LEBANON, OH. – Miami Valley Raceway is deeply saddened to report the passing of Pacey “The Wizard” Mindlin on Tuesday, March 7 following a short illness. Introduced nightly by sidekick Barry Vicroy as “the world’s greatest handicapper”, Mindlin offered listeners insight, humor and selections in his own inimitable style.
“He was the face of racing at Miami Valley,” said Director of Racing Ken Rambo. “He had a legion of fans throughout the harness racing world…and even those that thought his antics were a bit too unconventional tuned in to watch him! He will be missed.”
Mindlin, 81, was a lifelong resident of southwest Ohio who began going to the races with his father Sandee at age 8 or 9. He bought his first horse and joined the USTA in 1966. Over the years he has owned 142 horses, often in partnership with friend Kenneth Cohen. While he was a fixture at the Lexington and Harrisburg yearling sales, many of those he raced were homebreds as he was responsible for bringing 79 foals into the world over the years. Horsemen recognized Pacey as a bloodlines expert.

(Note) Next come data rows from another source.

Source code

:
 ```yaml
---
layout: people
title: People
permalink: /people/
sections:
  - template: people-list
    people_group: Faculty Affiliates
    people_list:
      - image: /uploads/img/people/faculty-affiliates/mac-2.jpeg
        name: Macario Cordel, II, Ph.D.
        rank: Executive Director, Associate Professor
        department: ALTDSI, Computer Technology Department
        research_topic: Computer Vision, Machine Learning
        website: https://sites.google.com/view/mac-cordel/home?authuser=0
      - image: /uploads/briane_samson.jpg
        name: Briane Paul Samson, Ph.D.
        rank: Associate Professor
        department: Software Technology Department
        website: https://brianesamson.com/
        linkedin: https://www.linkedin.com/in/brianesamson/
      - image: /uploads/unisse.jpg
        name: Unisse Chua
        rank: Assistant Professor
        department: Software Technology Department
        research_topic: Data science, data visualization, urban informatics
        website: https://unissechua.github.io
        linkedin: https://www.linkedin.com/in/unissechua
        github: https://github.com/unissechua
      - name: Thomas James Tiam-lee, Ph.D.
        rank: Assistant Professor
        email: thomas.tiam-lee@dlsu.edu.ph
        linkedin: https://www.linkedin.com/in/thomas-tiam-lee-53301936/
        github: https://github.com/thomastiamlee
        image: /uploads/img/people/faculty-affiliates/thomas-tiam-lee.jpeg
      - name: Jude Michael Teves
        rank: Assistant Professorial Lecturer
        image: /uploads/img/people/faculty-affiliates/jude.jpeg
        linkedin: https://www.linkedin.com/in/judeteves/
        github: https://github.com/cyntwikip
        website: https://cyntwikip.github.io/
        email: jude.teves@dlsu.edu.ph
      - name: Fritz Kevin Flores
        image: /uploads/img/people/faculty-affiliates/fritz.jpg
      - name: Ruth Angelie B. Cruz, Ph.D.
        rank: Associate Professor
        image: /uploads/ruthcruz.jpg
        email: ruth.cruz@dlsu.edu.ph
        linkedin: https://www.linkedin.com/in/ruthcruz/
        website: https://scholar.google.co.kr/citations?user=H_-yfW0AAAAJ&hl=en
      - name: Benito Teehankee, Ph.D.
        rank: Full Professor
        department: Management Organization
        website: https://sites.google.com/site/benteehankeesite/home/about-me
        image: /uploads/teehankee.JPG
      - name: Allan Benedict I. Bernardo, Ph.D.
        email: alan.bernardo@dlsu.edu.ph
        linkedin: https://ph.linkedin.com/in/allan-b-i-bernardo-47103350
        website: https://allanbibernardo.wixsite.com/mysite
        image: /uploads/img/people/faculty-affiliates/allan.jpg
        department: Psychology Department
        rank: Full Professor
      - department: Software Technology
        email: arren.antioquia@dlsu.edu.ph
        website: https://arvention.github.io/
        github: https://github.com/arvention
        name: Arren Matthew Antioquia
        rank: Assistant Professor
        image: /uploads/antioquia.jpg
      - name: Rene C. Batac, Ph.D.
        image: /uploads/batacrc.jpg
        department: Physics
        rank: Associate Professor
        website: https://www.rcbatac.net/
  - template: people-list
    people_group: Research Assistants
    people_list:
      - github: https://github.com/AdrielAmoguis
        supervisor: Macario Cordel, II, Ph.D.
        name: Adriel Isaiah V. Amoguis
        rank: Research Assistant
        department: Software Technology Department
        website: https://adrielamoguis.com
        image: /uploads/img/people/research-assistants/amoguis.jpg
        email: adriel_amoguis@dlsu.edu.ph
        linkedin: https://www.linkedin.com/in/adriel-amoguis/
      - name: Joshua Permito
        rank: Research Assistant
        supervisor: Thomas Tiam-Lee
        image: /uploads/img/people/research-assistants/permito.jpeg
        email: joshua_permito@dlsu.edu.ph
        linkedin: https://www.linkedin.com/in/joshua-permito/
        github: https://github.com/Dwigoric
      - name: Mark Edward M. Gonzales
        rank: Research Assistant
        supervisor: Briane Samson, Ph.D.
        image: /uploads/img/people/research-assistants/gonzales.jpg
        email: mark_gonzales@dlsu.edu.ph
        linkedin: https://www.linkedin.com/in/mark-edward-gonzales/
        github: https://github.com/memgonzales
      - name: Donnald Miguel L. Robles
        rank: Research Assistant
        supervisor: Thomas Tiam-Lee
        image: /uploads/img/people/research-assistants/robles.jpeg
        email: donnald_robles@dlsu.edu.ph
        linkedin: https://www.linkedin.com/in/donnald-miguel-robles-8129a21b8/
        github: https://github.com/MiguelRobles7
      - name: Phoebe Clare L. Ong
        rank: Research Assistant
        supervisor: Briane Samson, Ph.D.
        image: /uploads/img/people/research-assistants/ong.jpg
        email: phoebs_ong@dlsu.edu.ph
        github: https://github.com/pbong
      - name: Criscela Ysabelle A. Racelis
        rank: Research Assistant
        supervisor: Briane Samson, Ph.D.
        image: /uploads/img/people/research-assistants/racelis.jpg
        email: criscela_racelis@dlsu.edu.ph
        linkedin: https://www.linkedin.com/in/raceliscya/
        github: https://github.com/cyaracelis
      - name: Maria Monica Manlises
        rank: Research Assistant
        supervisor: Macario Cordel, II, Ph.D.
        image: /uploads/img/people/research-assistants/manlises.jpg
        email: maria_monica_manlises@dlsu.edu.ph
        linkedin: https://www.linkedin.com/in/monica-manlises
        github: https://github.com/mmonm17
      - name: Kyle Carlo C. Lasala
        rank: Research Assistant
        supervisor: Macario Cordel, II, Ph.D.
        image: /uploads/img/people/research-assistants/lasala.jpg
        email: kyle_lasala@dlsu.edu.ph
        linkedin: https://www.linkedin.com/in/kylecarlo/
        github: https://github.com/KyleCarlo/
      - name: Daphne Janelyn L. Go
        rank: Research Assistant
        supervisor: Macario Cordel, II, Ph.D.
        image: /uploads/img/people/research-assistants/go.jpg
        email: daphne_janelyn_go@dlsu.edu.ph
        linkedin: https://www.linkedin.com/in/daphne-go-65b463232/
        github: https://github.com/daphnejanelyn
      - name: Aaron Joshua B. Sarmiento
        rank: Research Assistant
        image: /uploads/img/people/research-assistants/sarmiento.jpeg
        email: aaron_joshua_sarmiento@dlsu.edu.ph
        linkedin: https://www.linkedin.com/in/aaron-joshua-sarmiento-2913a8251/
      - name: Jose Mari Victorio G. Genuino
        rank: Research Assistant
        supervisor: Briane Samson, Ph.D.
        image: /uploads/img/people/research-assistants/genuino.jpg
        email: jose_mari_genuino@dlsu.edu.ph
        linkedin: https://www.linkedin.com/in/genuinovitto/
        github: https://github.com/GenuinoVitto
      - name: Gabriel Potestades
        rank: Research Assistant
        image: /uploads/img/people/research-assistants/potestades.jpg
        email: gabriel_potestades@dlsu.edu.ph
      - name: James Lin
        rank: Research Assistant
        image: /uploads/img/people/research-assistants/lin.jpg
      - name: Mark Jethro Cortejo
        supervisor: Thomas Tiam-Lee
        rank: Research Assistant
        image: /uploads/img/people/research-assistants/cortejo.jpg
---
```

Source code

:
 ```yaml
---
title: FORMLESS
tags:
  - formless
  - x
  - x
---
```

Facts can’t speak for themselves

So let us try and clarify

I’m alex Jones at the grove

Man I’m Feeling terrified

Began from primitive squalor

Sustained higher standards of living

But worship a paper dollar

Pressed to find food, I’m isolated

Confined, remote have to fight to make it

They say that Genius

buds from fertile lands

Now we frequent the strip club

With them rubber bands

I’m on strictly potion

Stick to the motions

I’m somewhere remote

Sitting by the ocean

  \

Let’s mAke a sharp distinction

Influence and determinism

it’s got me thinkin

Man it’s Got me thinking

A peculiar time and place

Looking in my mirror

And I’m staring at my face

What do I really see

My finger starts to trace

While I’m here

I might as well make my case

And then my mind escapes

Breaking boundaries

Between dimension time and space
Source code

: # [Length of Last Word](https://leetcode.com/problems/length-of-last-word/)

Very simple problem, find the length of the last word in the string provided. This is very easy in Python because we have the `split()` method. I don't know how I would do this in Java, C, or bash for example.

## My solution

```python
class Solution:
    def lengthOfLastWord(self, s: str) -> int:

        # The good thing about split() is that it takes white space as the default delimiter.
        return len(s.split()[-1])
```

Among his best horses were Lightning Wave, who won a heat of the Little Brown Jug, Norma Ruth Hanover, Goodbye Columbus, Pointer Hanover and Joyful Crown. “The one that got away,” Pacey joked through the years, “was Fan Hanover. I was the under bidder on that great mare.”
He hired many top national trainers through the years, and at least a half dozen Hall Of Fame drivers sat behind his horses, but he believed his local trainers Herb Coven Jr. and Jim Dailey “could have competed with anyone, anywhere.”
Horses he owned won three Ohio Sires Stakes championships and a pair in Indiana.
He ran a successful scrap yard in Franklin, which he inherited from his father, for 55 years before selling it several years ago.
In addition to his handicapping host duties at Miami Valley and many Ohio county fairs, Mindlin was an associate judge for parts of 20 years, working at Lebanon and Latonia Raceways and several county fairs.
He was a close friend of Corwin Nixon, Lou Carlo and Mel Hagemeyer, general managers at the two meets.
Mindlin is survived by his wife of 33 years, Debbie.
Miami Valley will honor “The Wizard” with a feature race before the end of the 2023 meet.
“We’ve heard Pacey sign off with ‘Pace Baby Pace’ for the last time,” said Race Secretary Gregg Keidel. “But I hope to come up with an annual event which honors his legacy.”